L'assenza di una soluzione immediata ha generato tensione durante i contatti con gli uffici pubblici; nonostante ciò la famiglia è stata successivamente individuata e aiutata grazie all'intervento di operatori del centro Dea di Pallerone (Aulla) e della Caritas di Aulla, che ha fornito assistenza alimentare e alcuni beni di prima necessità.
- Condizione sanitaria: la bambina di 2 anni ha avuto la febbre; un altro minore si è ferito a una gamba durante le giornate passate in strada.
- Interventi: operatori del centro Dea e volontari della Caritas hanno offerto rifocillamento e supporto; è stata trovata una sistemazione temporanea in Lunigiana.
- Procedura amministrativa: la famiglia aveva tentato di accedere alle procedure di protezione internazionale e di essere presa in carico dalle istituzioni locali.
Impatto locale e nodi aperti
La vicenda solleva questioni pratiche e politiche per la provincia: la capacità dei servizi di prima accoglienza, i percorsi di tutela per minori stranieri non accompagnati o in nuclei familiari irregolari, e la collaborazione fra enti pubblici e associazioni del territorio. L'intervento tempestivo delle organizzazioni di volontariato ha evitato che la situazione degenerasse, ma resta incerta la collocazione definitiva della famiglia e le condizioni di accesso ai servizi sanitari e sociali.

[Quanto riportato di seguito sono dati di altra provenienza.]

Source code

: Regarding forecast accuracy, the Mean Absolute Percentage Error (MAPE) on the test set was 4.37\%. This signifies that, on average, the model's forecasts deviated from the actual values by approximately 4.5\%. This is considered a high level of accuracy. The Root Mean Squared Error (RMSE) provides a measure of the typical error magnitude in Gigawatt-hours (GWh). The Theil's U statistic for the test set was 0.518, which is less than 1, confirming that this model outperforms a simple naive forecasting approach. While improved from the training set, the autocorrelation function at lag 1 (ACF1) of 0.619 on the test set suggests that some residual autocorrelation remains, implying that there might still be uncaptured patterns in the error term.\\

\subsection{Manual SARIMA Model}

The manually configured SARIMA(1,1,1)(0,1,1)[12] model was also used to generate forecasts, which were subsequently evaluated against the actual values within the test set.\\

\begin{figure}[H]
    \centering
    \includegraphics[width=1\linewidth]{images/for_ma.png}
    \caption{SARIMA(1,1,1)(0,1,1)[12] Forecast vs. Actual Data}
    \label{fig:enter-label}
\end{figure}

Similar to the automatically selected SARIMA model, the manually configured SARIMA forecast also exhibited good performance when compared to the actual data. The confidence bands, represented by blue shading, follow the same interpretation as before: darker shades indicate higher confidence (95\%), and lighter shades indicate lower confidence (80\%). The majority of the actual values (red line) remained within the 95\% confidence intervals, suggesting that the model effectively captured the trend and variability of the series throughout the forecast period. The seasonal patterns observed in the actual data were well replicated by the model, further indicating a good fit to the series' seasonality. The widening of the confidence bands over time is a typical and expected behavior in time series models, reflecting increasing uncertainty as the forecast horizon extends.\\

| Componente | Età | Nota |
|---|---|---|
| Ramzi (padre) | — | Arrivato in Italia nel 2020 |
| Samah (madre) | — | Accompagnatrice dei figli |
| Souad | 14 anni | Figlia maggiore |
| Sedki | 13 anni | Caduto, lieve ferita alla gamba |
| Gofran | 8 anni | — |
| Zorazarah | 2 anni | Bambina febbricitante |
Per gli abitanti della provincia la notizia richiama l'attenzione sulla necessità di percorsi coordinati fra Prefettura, Questura, Servizi sociali e reti di volontariato per garantire risposte rapide e adeguate a situazioni che coinvolgono minori. La possibilità che nuclei in condizione di irregolarità restino senza accoglienza mette a rischio l'incolumità dei bambini e aumenta la pressione sulle associazioni locali.
Al momento la famiglia si trova in Lunigiana grazie al trasferimento organizzato dopo l'intervento della Caritas. Resta tuttavia da chiarire quale sarà l'iter amministrativo per la richiesta di protezione internazionale e le misure di assistenza a medio termine per i minori.
Le autorità competenti e le realtà del terzo settore sono state sollecitate a fare il punto sui protocolli di accoglienza nella provincia e a rafforzare la collaborazione per evitare nuovi casi simili, offrendo supporto sanitario, alloggiativo e legale alle persone in condizioni di fragilità.